In Ottawa

It’s Canada day, the country is turning 150 years old. At 9am we decide to drive to Ottawa to be in the capital for the big event. After 2 hours driving in the rain, 45 minutes of bus, 3 hours lining up in the crowd, we finally make it to Parliament Hill. The event is completely disorganized. People are lining up all around the hill to get in, but most lines lead to nowhere as there are no signs and no staff. We made it but missed the formal show with the Prime Minister, Charles and Camilla, and even Bono from U2. We saw all that on a screen but without any sound!

Once in, at 3pm, we sat on a bit of pavement (the hill is soaked in water) and watched the various shows and speeches. Then the storm arrived and we had to stand up under the umbrella from 7pm. The big evening show was meant to start at 8 but started after 9.30 instead because of the weather. They didn’t even put music on while we waited. But once it started it was great, the PM Justin Trudeau was back as a presenter, and we got treated by a show from the Cirque du Soleil. The fireworks behind the Parliament tower looked quite good too. Overall, it was a long and hard day, mostly waiting, but I’m glad we decided on going there, it was an experience!
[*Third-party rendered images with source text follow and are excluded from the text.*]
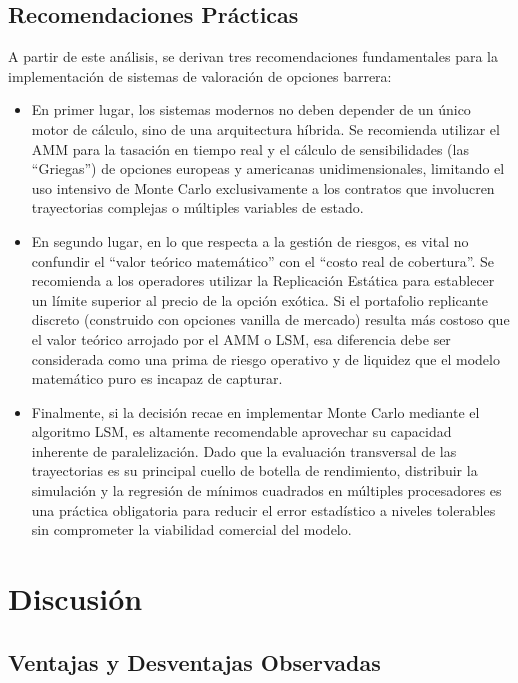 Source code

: \subsection{Recomendaciones Prácticas}

A partir de este análisis, se derivan tres recomendaciones fundamentales para la implementación de sistemas de valoración de opciones barrera:
\begin{itemize}
  \item En primer lugar, los sistemas modernos no deben depender de un único motor de cálculo, sino de una arquitectura híbrida. Se recomienda utilizar el AMM para la tasación en tiempo real y el cálculo de sensibilidades (las ``Griegas'') de opciones europeas y americanas unidimensionales, limitando el uso intensivo de Monte Carlo exclusivamente a los contratos que involucren trayectorias complejas o múltiples variables de estado.

  \item En segundo lugar, en lo que respecta a la gestión de riesgos, es vital no confundir el ``valor teórico matemático'' con el ``costo real de cobertura''. Se recomienda a los operadores utilizar la Replicación Estática para establecer un límite superior al precio de la opción exótica. Si el portafolio replicante discreto (construido con opciones vanilla de mercado) resulta más costoso que el valor teórico arrojado por el AMM o LSM, esa diferencia debe ser considerada como una prima de riesgo operativo y de liquidez que el modelo matemático puro es incapaz de capturar.
  
  \item Finalmente, si la decisión recae en implementar Monte Carlo mediante el algoritmo LSM, es altamente recomendable aprovechar su capacidad inherente de paralelización. Dado que la evaluación transversal de las trayectorias es su principal cuello de botella de rendimiento, distribuir la simulación y la regresión de mínimos cuadrados en múltiples procesadores es una práctica obligatoria para reducir el error estadístico a niveles tolerables sin comprometer la viabilidad comercial del modelo.
\end{itemize}

\section{Discusión}
\label{sec:discusion}

\subsection{Ventajas y Desventajas Observadas}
Happy birthday Canada!  

Sunday we relax in Gatineau Park, a preserved area in the province of Quebec, just across the river. Monday we drive around the park before returning to the capital. It’s the Canada day observance day and the city is quiet, the structure on Parliament Hill are being removed.

On our fourth and last day in Ottawa we drop Sully for a service and go to the Canadian Museum of History. The museum tells us the story of the natives, the arrival of the French and the English fight for possession. There’s also the stamp collection from the birth of the Canadian Post to today, an exhibit about ice hockey, an iMax dome with a movie celebrating the 150 years, a collection of totems, and more… we did all of it but couldn’t finish reading about modern days Canada. Fun fact, “Canada” means “village” in Iroquoian. Jacques Cartier recorded the name in 1534 and it was used to name a settlement in the Saguenay area. Later, the St Laurent area became known as Canada, it came to be synonymous of the whole colony called “New France”. When the English took possession they renamed it using the native word.